January 6, 2017
December 2016 Jobs Report
Unemployment Rate: 4.7 percent
Unemployed Americans: 7.5 million
Employment and Unemployment
- The Department of Labor reported an unemployment rate of 4.7 percent for December, up 0.1 percent from last month.
- Today’s jobs report shows an increase of 156,000 nonfarm jobs in December, lower than analysts’ prediction of job growth of 183,000. Employment for October was revised down from 142,000 to 135,000 jobs created; and November was revised up from 178,000 to 204,000.
- Employment growth averaged 180,000 per month in 2016, down from 229,000 per month in 2015.
- Unemployment in December among those ages 16-19 was 14.7 percent, down 0.5 percentage point from last month. For people of Hispanic or Latino ethnicity, the unemployment rate was 5.9 percent, up 0.2 percent from November. For African-Americans, the unemployment rate was 7.8 percent, down 0.2 percentage point from the prior month.
- The number of long-term unemployed, those unemployed for 27 weeks or more, was 1.8 million, down from 1.9 million last month. They account for 24.2 percent of the unemployed, down from 24.8 percent in the prior month.
- The “real” unemployment or U-6 rate is 9.2 percent, down 0.1 percent from last month. This is the total percentage of unemployed and underemployed workers. The rate averaged 8.3 percent in the two years before the recession.
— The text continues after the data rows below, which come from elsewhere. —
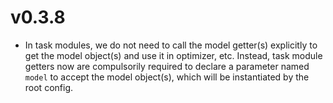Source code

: # v0.3.8
- In task modules, we do not need to call the model getter(s) explicitly to get the model object(s) and use it in optimizer, etc. Instead, task module getters now are compulsorily required to declare a parameter named `model` to accept the model object(s), which will be instantiated by the root config.
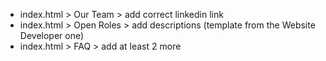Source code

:- index.html > Our Team > add correct linkedin link
- index.html > Open Roles > add descriptions (template from the Website Developer one)
- index.html > FAQ > add at least 2 more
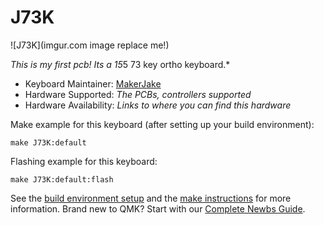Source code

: # J73K

![J73K](imgur.com image replace me!)

*This is my first pcb! Its a 15*5 73 key ortho keyboard.*

* Keyboard Maintainer: [MakerJake](https://github.com/yourusername)
* Hardware Supported: *The PCBs, controllers supported*
* Hardware Availability: *Links to where you can find this hardware*

Make example for this keyboard (after setting up your build environment):

    make J73K:default

Flashing example for this keyboard:

    make J73K:default:flash

See the [build environment setup](https://docs.qmk.fm/#/getting_started_build_tools) and the [make instructions](https://docs.qmk.fm/#/getting_started_make_guide) for more information. Brand new to QMK? Start with our [Complete Newbs Guide](https://docs.qmk.fm/#/newbs).
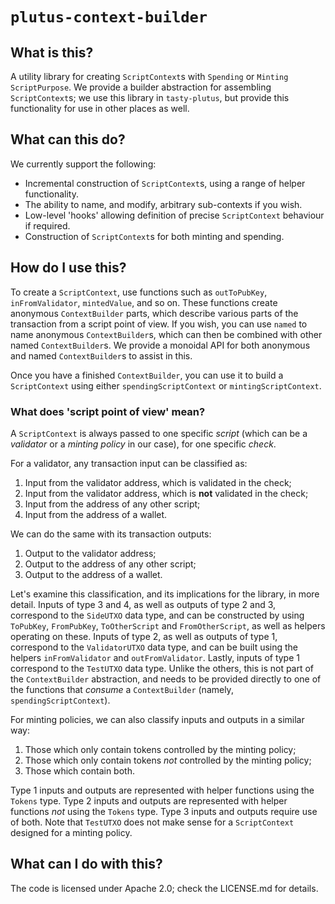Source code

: # `plutus-context-builder`

## What is this?

A utility library for creating `ScriptContext`s with `Spending` or `Minting` 
`ScriptPurpose`. We provide a builder abstraction for assembling 
`ScriptContext`s; we use this library in `tasty-plutus`, but provide this 
functionality for use in other places as well.

## What can this do?

We currently support the following:

* Incremental construction of `ScriptContext`s, using a range of helper
  functionality.
* The ability to name, and modify, arbitrary sub-contexts if you wish.
* Low-level 'hooks' allowing definition of precise `ScriptContext` behaviour if
  required.
* Construction of `ScriptContext`s for both minting and spending.

## How do I use this?

To create a `ScriptContext`, use functions such as `outToPubKey`,
`inFromValidator`, `mintedValue`, and so on. These functions create anonymous
`ContextBuilder` parts, which describe various parts of the transaction from a
script point of view. If you wish, you can use `named` to name anonymous
`ContextBuilder`s, which can then be combined with other named
`ContextBuilder`s. We provide a monoidal API for both anonymous and named
`ContextBuilder`s to assist in this.

Once you have a finished `ContextBuilder`, you can use it to build a
`ScriptContext` using either `spendingScriptContext` or `mintingScriptContext`.

### What does 'script point of view' mean?

A `ScriptContext` is always passed to one specific _script_ (which can be a
_validator_ or a _minting policy_ in our case), for one specific _check_. 

For a validator, any transaction input can be classified as:

1. Input from the validator address, which is validated in the check;
1. Input from the validator address, which is **not** validated in the
   check;
1. Input from the address of any other script;
1. Input from the address of a wallet.

We can do the same with its transaction outputs:

1. Output to the validator address;
1. Output to the address of any other script;
1. Output to the address of a wallet.

Let's examine this classification, and its implications for the library, in more
detail. Inputs of type 3 and 4, as well as outputs of type 2 and 3, correspond
to the `SideUTXO` data type, and can be constructed by using `ToPubKey`,
`FromPubKey`, `ToOtherScript` and `FromOtherScript`, as well as helpers
operating on these. Inputs of type 2, as well as outputs of type 1, correspond
to the `ValidatorUTXO` data type, and can be built using the helpers
`inFromValidator` and `outFromValidator`. Lastly, inputs of type 1 correspond to
the `TestUTXO` data type. Unlike the others, this is not part of the
`ContextBuilder` abstraction, and needs to be provided directly to one of the
functions that _consume_ a `ContextBuilder` (namely, `spendingScriptContext`).

For minting policies, we can also classify inputs and outputs in a similar
way:

1. Those which only contain tokens controlled by the minting policy;
1. Those which only contain tokens _not_ controlled by the minting policy;
1. Those which contain both.

Type 1 inputs and outputs are represented with helper functions using the
`Tokens` type. Type 2 inputs and outputs are represented with helper functions
_not_ using the `Tokens` type. Type 3 inputs and outputs require use of both.
Note that `TestUTXO` does not make sense for a `ScriptContext` designed for a
minting policy.

## What can I do with this?

The code is licensed under Apache 2.0; check the LICENSE.md for details.
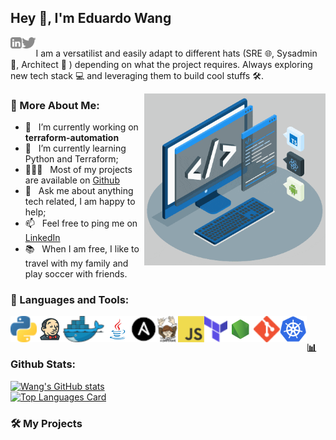 ## Hey 👋, I'm Eduardo Wang
<a href='https://www.linkedin.com/in/eduardo-wang/'><img align='left' alt="linkedin" src="https://raw.githubusercontent.com/ebwang/ebwang/main/images/linkedin.svg" height='18px'/></a>
<a href='https://twitter.com/ebwang'><img align='left' alt="twitter" src="https://raw.githubusercontent.com/ebwang/ebwang/main/images/twitter.svg" height='18px'/></a>
<br/>
I am a versatilist and easily adapt to different hats (SRE 🌐, Sysadmin 📱, Architect 🤖 ) depending on what the project requires. Always exploring new tech stack 💻 and leveraging them to build cool stuffs 🛠️. 
<br/>

<img align="right" alt="GIF" src="https://github.com/ebwang/ebwang/blob/main/images/techstack.gif" width="290px"/>
  
### 🧐 More About Me:

- 🔭 &nbsp; I’m currently working on **terraform-automation**
- 🌱 &nbsp; I’m currently learning Python and Terraform; 
- 👨🏻‍💻 &nbsp; Most of my projects are available on [Github](https://github.com/ebwang?tab=repositories)
- 💬 &nbsp; Ask me about anything tech related, I am happy to help;
- 📫 &nbsp; Feel free to ping me on [LinkedIn](https://www.linkedin.com/in/eduardo-wang/)
- 📚 &nbsp; When I am free, I like to travel with my family and play soccer with friends.



### 🔨 Languages and Tools:
<a href="https://www.python.org" target="_blank"><img align="left" alt="Python" height ="42px" src="https://github.com/ebwang/ebwang/blob/main/icons/python.png"></a>
<a href="https://www.jenkins.io" target="_blank"> <img align="left" alt="Jenkins" height ="42px" src="https://github.com/ebwang/ebwang/blob/main/icons/jenkins.png"> </a>
<a href="https://www.docker.com" target="_blank"><img align="left" alt="Docker" height ="42px" src="https://github.com/ebwang/ebwang/blob/main/icons/docker.png"></a>
<a href="https://www.java.com" target="_blank"><img align="left" alt="Java" height ="42px" src="https://github.com/ebwang/ebwang/blob/main/icons/java.svg"></a>
<a href="https://www.ansible.com/" target="_blank"> <img align="left" src="https://github.com/ebwang/ebwang/blob/main/icons/ansible.png" alt="Ansible" height ="42px"/> </a>
<a href="https://docs.docker.com/compose/" target="_blank"> <img align="left" src="https://github.com/ebwang/ebwang/blob/main/icons/composer.png" alt="Composer" height ="42px"/> </a>
<a href="https://developer.mozilla.org/en-US/docs/Web/JavaScript" target="_blank"> <img align="left" alt="JavaScript" height ="42px"  src="https://github.com/ebwang/ebwang/blob/main/icons/javascript.png"> </a>
<a href="https://www.terraform.io/" target="_blank"><img align="left" alt="Terraform" height ="42px" src="https://github.com/ebwang/ebwang/blob/main/icons/terraform.png"></a>
<a href="https://nodejs.org" target="_blank"><img align="left" alt="Node.js" height ="42px" src="https://github.com/ebwang/ebwang/blob/main/icons/node.svg"></a>
<a href="https://git-scm.com/" target="_blank"> <img src="https://github.com/ebwang/ebwang/blob/main/icons/git.png" align="left" alt="git" height='42px'/> </a>
<a href="https://kubernetes.io/" target="_blank"> <img src="https://github.com/ebwang/ebwang/blob/main/icons/kubernetes.png" align="left" alt="Kubernetes" height='42px'/> </a>
<br>



### 📊 Github Stats:
[![Wang's GitHub stats](https://github-readme-stats.vercel.app/api?username=ebwang)](https://github.com/ebwang)
<br>
[![Top Languages Card](https://github-readme-stats.vercel.app/api/top-langs/?username=ebwang&layout=compact)](https://github.com/ebwang)


### 🛠️ My Projects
- The “real” number of unemployed Americans is 14.8 million. These are people who are unemployed (7.5 million), want work but have stopped searching for a job (1.7 million), or are working part time because they cannot find full-time employment (5.6 million).
- In December, employment grew by 43,000 in health care; 30,000 in food services and drinking places; 20,000 in social assistance; 17,000 in manufacturing; and 15,000 in transportation and warehousing. Employment in construction fell by 3,000; mining lost 2,300 jobs; and information lost 6,000 jobs last month.
- In December 2016, the Federal Reserve raised its main interest by rate 0.25 percent, its second rate increase in nearly 10 years. In its statement, the Federal Reserve noted that information received “indicates that the labor market has continued to strengthen and that economic activity has been expanding at a moderate pace since mid-year. Job gains have been solid in recent months and the unemployment rate has declined. Household spending has been rising moderately but business fixed investment has remained soft. Inflation has increased since earlier this year but is still below the Committee’s 2 percent longer-run objective, partly reflecting earlier declines in energy prices and in prices of non-energy imports.”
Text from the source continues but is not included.